On Wednesday, Rolling Stone unveiled its latest cover star, and it’s…Billie Eilish, just in time for the release of her next album, Hit Me Hard and Soft!

In a particularly revelatory profile, Eilish got candid about everything from breaking hermitic habits (“I’m afraid of people, I’m afraid of the world…But with that all in mind, I have been choosing to do the thing that scares me more. I am biting the bullet and existing in the world for once.”) to frequenting a certain fast-food burrito chain in lieu of having a private chef (“I’m not bougie like that. And also, fucking Chipotle is fire.”). However, my personal favorite part of the story arrived when the singer-songwriter was asked about her favorite topic: “Sex,” Eilish definitively told the magazine. “I basically talk about sex any time I possibly can.” Clearly, she’s come quite far from this bizarre moment in time.

“People are so uncomfortable talking about it, and weirded out when women are very comfortable in their sexuality and communicative in it,” Eilish explained, confiding that she’s a big fan of self-pleasure. “I think it’s such a frowned-upon thing to talk about, and I think that should change. You asked me what I do to decompress? That shit can really, really save you sometimes, just saying. Can’t recommend it more, to be real.”

“I should have a Ph.D. in masturbation,” she added. “TMI, but self-pleasure is an enormous, enormous part of my life, and a huge, huge help for me. People should be jerking it, man. I can’t stress it enough, as somebody with extreme body issues and dysmorphia that I’ve had my entire life.” Petition to get “People Should Be Jerking It, Man” its own merch line. I’m talking hoodies, magnets, carabiners, shot glasses. The works! Hell, make it a whole adult toy brand.

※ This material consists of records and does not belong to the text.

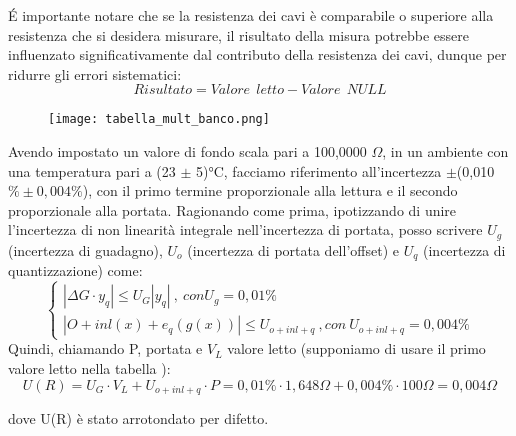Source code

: \'E importante notare che se la resistenza dei cavi è comparabile o superiore alla resistenza che si desidera misurare, il risultato della misura potrebbe essere influenzato significativamente dal contributo della resistenza dei cavi, dunque per ridurre gli errori sistematici:
\begin{equation*}
    Risultato = Valore \ \ letto - Valore\ \ NULL
\end{equation*}

\begin{figure}[h]
    \centering
    \texttt{[image: tabella\_mult\_banco.png]}
    \label{fig:tab_mult_banco}
\end{figure}
\FloatBarrier

Avendo impostato un valore di fondo scala pari a 100,0000 $\Omega$, in un ambiente con una temperatura pari a (23 $\pm$ 5)°C, facciamo riferimento all'incertezza $\pm$(0,010 $\% \pm 0,004 \%$), con il primo termine proporzionale alla lettura e il secondo proporzionale alla portata.
Ragionando come prima, ipotizzando di unire l'incertezza di non linearità integrale nell'incertezza di portata, posso scrivere $U_g$ (incertezza di guadagno), $U_o$ (incertezza di portata dell'offset) e $U_q$ (incertezza di quantizzazione) come: 
\begin{equation}
\left\{\begin{array}{l}
| \Delta G \cdot y_q | \leq U_G |y_q| \ , \ con U_g=0,01\% \\ 
| O + inl(x) + e_q(g(x)) | \leq U_{o+inl+q} \ , con \ U_{o+inl+q}=0,004\%
\end{array}\right.
\end{equation}
Quindi, chiamando P, portata e $V_L$ valore letto (supponiamo di usare il primo valore letto nella tabella \label{mult_port}):
\begin{equation*}
    U(R) = U_G \cdot V_L + U_{o+inl+q} \cdot P = 0,01\% \cdot 1,648\Omega + 0,004 \% \cdot 100 \Omega = 0,004 \Omega 
\end{equation*}

dove U(R) è stato arrotondato per difetto.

Eilish didn’t stop there, though. She proceeded to tell the magazine that she likes to masturbate in front of a mirror. Why? “Partly because it’s hot, but it also makes me have such a raw, deep connection to myself and my body, and have a love for my body that I have not really ever had,” she said. “I got to say, looking at yourself in the mirror and thinking ‘I look really good right now’ is so helpful. You can manufacture the situation you’re in to make sure you look good. You can make the light super dim, you can be in a specific outfit or in a specific position that’s more flattering. I have learned that looking at myself and watching myself feel pleasure has been an extreme help in loving myself and accepting myself, and feeling empowered and comfortable.” Honestly? There’s next-to-no space in my spank bank for my own reflection but someday, maybe!

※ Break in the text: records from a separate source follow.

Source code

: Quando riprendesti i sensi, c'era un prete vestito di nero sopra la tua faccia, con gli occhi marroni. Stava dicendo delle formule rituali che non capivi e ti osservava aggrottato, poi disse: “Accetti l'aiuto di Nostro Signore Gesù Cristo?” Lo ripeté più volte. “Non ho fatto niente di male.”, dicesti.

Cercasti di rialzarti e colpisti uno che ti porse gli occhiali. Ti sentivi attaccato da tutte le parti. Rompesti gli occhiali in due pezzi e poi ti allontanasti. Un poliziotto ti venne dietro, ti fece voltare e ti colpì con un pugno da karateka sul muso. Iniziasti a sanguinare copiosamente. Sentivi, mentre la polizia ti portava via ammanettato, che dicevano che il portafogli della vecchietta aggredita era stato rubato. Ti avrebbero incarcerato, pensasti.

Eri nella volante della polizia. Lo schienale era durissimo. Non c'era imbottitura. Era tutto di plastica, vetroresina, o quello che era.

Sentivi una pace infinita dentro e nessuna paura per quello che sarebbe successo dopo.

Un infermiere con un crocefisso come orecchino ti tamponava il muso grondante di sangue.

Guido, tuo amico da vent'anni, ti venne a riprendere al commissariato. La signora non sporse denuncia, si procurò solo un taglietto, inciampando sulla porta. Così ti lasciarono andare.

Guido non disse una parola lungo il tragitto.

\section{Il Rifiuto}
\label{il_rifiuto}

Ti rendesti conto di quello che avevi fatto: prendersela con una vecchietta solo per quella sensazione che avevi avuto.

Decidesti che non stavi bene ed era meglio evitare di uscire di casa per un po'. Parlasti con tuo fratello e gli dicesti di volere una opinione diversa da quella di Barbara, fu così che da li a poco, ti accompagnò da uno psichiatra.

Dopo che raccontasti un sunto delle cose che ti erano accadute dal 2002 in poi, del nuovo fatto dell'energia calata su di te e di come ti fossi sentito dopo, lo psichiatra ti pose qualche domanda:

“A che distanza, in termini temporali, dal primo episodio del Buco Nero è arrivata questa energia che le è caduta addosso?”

Later, when Eilish was prompted about a track off her forthcoming album, “Lunch,” which sees her lusting for the kind of box that Momtok isn’t spending hours packing for their kids, she left little confusion about who she’s openly pursuing these days.

“That song was actually part of what helped me become who I am, to be real,” Eilish said. “I’ve been in love with girls for my whole life, but I just didn’t understand—until, last year, I realized I wanted my face in a vagina.” I mean, yeah. Wanting your face in a vagina is pretty much the last stop before lesbianism. However, Eilish justifiably lamented that her sexuality is even a topic of public discourse at all—specifically citing the Variety interview where she was effectively outed.

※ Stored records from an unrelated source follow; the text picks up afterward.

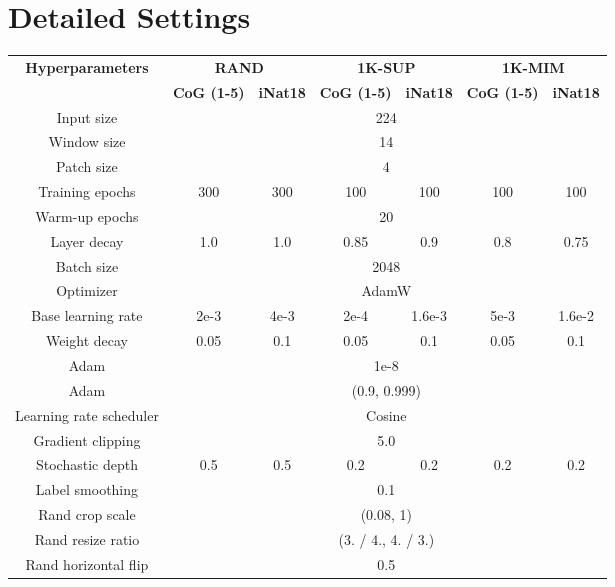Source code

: \documentclass{article}
\begin{document}
\section{Detailed Settings}
\label{sec:exp-detail}


\begin{table}[h]\small
    \centering \begin{tabular}{c|cccccc}
    \toprule
    \multirow{2}{*}{\textbf{Hyperparameters}} 
    & \multicolumn{2}{c}{\textbf{RAND}}
    & \multicolumn{2}{c}{\textbf{1K-SUP}} & \multicolumn{2}{c}{\textbf{1K-MIM}}
    \\
    & \textbf{CoG (1-5)} & \textbf{iNat18} 
    & \textbf{CoG (1-5)} & \textbf{iNat18}
    & \textbf{CoG (1-5)} & \textbf{iNat18}
    \\
    \hline
    Input size & \multicolumn{6}{c}{224}
    \\
    Window size & \multicolumn{6}{c}{14}\\
    Patch size & \multicolumn{6}{c}{4}\\
    \hline
    Training epochs
    & 300 & 300 & 100 & 100& 100& 100
    \\
    Warm-up epochs & \multicolumn{6}{c}{20}\\
    Layer decay & 1.0 & 1.0 & 0.85 & 0.9 & 0.8 & 0.75 \\
    Batch size & \multicolumn{6}{c}{2048}     \\
    Optimizer & \multicolumn{6}{c}{AdamW}     \\
    Base learning rate & 2e-3 & 4e-3 & 2e-4 & 1.6e-3 & 5e-3 & 1.6e-2 \\
    Weight decay & 0.05 & 0.1 & 0.05 & 0.1 & 0.05 & 0.1 \\
    Adam  & \multicolumn{6}{c}{1e-8}\\
    Adam  & \multicolumn{6}{c}{(0.9, 0.999)}\\
    Learning rate scheduler & \multicolumn{6}{c}{Cosine}\\
    \hline
    Gradient clipping & \multicolumn{6}{c}{5.0}\\
    Stochastic depth & 0.5 & 0.5 & 0.2 & 0.2 & 0.2 & 0.2 \\
    Label smoothing & \multicolumn{6}{c}{0.1}\\
    \hline
    Rand crop scale & \multicolumn{6}{c}{(0.08, 1)} \\
    Rand resize ratio & \multicolumn{6}{c}{(3. / 4., 4. / 3.)} \\
    Rand horizontal flip & \multicolumn{6}{c}{0.5} \\

\end{tabular}
\end{table}
\end{document}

“Who fucking cares?” she said. “The whole world suddenly decided who I was, and I didn’t get to say anything or control any of it. Nobody should be pressured into being one thing or the other, and I think that there’s a lot of wanting labels all over the place. Dude, I’ve known people that don’t know their sexuality, or feel comfortable with it, until they’re in their forties, fifties, sixties.”

“It takes a while to find yourself, and I think it’s really unfair, the way that the internet bullies you into talking about who you are and what you are,” Eilish added. As a later-in-life bisexual whose TikTok algorithm is currently being served very little but Paige Bueckers thirst edits, I couldn’t agree more! Shoutout to Eilish for speaking so elegantly on everyone’s right to determine their own sexuality on their own time and terms.